#### Exercise details
Return each line of the listing in which the word "Open" appears.

#### Records provided
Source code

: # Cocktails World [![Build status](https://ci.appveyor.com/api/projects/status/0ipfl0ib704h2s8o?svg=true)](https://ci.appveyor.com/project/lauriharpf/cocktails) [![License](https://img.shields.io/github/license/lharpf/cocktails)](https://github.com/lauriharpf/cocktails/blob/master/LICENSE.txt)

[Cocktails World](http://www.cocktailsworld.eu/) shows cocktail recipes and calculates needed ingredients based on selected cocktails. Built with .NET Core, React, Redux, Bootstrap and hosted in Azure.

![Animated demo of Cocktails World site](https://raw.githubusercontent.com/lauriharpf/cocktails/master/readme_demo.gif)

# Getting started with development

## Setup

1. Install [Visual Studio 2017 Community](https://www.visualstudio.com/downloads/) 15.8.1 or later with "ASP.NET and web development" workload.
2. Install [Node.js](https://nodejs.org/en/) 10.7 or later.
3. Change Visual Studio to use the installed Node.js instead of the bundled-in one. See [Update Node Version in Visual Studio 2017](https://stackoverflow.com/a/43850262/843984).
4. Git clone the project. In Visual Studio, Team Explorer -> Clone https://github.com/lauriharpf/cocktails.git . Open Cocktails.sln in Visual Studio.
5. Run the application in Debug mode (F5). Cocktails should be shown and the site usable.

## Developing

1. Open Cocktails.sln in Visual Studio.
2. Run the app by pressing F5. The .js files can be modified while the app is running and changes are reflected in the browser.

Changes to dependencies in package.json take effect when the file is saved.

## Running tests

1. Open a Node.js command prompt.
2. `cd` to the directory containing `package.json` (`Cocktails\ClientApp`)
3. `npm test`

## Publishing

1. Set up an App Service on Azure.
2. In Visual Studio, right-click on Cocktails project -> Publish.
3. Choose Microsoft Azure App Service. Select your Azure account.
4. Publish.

#### Result of this task
4. Git clone the project. In Visual Studio, Team Explorer -> Clone https://github.com/lauriharpf/cocktails.git . Open Cocktails.sln in Visual Studio.
1. Open Cocktails.sln in Visual Studio.
1. Open a Node.js command prompt.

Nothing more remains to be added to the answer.